_What you need to do_:
Copy every line of the listing that holds the string "github".
**** Entries supplied ****
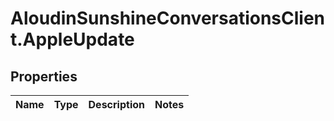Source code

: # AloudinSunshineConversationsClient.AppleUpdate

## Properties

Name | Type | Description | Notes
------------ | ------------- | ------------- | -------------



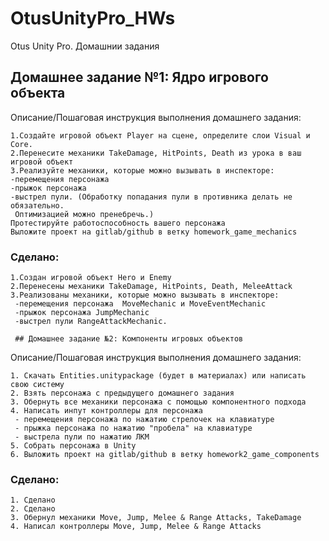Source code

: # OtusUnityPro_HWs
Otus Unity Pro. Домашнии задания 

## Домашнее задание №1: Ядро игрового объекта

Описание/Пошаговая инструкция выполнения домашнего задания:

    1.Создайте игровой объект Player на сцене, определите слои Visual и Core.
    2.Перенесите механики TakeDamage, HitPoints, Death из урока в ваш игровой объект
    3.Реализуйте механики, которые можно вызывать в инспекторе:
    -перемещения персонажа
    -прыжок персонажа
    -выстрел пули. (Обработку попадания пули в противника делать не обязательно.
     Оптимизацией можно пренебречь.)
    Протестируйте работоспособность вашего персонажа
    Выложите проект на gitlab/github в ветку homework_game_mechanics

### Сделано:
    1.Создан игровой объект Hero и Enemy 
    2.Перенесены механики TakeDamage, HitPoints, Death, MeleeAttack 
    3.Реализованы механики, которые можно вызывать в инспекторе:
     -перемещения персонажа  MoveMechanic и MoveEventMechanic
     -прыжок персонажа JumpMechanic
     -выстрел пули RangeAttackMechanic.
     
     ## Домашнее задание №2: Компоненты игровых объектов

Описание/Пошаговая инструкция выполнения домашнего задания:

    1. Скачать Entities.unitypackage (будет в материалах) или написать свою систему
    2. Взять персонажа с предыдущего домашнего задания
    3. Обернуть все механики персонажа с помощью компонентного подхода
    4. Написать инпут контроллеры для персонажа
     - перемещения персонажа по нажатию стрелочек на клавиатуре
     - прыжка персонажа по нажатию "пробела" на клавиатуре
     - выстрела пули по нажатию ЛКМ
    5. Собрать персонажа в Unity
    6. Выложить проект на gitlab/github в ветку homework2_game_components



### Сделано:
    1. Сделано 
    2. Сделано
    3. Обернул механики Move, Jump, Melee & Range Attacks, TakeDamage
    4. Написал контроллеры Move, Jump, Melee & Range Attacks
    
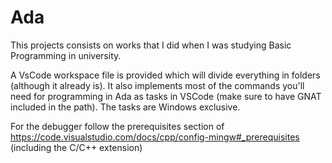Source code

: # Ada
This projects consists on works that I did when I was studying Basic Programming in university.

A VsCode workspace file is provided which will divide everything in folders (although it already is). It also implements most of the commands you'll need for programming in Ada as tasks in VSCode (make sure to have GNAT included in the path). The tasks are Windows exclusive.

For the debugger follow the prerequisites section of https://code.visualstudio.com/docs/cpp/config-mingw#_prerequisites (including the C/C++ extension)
****
_Response to this task_:
    Выложите проект на gitlab/github в ветку homework_game_mechanics
    6. Выложить проект на gitlab/github в ветку homework2_game_components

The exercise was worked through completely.